(Entries taken from a collection)
——

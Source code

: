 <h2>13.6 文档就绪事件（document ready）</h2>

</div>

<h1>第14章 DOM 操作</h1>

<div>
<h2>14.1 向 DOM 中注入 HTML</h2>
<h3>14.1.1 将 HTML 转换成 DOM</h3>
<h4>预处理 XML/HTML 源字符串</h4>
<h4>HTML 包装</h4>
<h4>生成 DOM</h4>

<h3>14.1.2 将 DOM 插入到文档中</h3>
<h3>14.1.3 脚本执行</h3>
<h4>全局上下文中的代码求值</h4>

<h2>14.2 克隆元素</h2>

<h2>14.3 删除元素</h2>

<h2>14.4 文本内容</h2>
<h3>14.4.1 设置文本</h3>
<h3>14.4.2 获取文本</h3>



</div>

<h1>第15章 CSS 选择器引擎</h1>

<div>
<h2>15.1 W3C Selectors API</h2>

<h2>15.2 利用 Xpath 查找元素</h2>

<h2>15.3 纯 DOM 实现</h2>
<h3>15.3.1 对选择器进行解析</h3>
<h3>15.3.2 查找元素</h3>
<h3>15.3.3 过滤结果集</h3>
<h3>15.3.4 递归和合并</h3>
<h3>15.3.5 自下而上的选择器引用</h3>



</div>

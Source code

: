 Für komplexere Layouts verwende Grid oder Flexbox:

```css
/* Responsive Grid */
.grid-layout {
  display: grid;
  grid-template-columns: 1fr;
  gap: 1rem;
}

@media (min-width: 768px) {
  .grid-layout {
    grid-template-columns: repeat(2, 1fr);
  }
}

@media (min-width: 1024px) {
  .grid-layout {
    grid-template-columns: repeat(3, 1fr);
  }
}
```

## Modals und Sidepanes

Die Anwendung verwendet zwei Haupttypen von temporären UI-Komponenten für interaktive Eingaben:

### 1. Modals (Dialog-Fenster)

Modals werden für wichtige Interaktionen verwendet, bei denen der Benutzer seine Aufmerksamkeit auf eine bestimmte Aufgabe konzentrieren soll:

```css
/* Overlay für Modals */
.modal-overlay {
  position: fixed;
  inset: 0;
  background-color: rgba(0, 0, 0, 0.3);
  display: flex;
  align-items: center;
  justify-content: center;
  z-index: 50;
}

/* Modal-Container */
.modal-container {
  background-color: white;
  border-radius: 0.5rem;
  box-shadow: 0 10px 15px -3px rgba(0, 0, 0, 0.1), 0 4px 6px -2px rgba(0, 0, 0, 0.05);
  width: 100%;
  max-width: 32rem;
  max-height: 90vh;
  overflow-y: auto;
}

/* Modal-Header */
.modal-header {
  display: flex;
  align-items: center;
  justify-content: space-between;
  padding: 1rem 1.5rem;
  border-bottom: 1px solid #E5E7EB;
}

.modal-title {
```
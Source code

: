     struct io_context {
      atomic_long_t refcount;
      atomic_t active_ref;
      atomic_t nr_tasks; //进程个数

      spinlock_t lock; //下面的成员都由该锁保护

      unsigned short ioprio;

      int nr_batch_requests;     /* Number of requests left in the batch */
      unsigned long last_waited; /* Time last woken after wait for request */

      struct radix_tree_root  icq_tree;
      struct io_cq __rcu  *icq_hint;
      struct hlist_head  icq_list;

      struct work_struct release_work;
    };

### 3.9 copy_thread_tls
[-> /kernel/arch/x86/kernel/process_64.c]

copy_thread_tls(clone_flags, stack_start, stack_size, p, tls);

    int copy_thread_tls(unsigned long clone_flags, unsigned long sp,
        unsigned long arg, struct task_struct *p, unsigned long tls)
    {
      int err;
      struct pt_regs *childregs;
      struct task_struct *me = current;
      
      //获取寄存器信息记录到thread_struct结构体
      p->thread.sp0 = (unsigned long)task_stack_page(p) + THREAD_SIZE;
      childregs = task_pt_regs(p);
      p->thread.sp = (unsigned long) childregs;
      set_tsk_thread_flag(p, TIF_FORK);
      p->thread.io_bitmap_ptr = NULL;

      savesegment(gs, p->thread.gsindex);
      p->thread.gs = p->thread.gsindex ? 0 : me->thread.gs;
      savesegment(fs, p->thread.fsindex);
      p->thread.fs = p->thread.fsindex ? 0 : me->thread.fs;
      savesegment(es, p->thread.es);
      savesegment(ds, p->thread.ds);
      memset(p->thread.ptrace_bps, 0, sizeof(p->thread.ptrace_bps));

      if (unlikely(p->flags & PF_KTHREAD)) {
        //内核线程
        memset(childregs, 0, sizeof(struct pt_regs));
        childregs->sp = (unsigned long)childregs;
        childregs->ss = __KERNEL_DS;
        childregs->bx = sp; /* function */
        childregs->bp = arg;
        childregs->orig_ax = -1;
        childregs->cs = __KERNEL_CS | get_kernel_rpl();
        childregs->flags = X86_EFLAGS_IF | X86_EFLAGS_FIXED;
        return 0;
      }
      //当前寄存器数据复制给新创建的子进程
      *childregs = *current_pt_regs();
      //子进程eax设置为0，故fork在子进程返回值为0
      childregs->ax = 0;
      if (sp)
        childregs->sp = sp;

——

List every line in the records above that contains the word "memset".

      memset(p->thread.ptrace_bps, 0, sizeof(p->thread.ptrace_bps));
        memset(childregs, 0, sizeof(struct pt_regs));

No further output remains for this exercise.